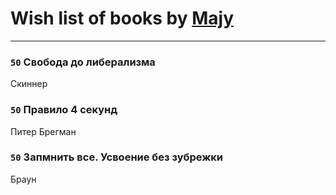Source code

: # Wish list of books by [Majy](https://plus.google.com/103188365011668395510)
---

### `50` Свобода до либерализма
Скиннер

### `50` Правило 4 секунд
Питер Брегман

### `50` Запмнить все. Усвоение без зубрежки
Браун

━━━━

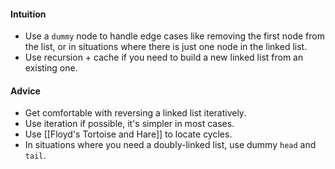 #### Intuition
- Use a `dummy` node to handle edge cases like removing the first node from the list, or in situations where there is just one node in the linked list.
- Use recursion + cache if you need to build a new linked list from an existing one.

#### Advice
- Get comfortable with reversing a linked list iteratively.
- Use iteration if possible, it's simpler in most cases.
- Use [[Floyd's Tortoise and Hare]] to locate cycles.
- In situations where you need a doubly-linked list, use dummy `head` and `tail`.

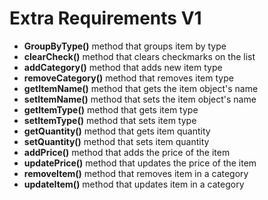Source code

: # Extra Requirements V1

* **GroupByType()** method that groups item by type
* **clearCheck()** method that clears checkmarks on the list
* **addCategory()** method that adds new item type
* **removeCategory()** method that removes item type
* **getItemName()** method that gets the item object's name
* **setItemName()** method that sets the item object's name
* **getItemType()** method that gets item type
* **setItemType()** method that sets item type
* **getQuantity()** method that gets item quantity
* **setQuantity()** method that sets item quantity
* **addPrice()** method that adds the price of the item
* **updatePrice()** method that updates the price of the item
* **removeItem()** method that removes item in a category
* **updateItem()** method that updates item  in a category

━━━━

• _What you should do_:
Beginning at the line above that contains "Extra Requirements V1", return each line exactly through the line that contains "adds the price of the item", and no others.

• _Solution to this problem_:
: # Extra Requirements V1

* **GroupByType()** method that groups item by type
* **clearCheck()** method that clears checkmarks on the list
* **addCategory()** method that adds new item type
* **removeCategory()** method that removes item type
* **getItemName()** method that gets the item object's name
* **setItemName()** method that sets the item object's name
* **getItemType()** method that gets item type
* **setItemType()** method that sets item type
* **getQuantity()** method that gets item quantity
* **setQuantity()** method that sets item quantity
* **addPrice()** method that adds the price of the item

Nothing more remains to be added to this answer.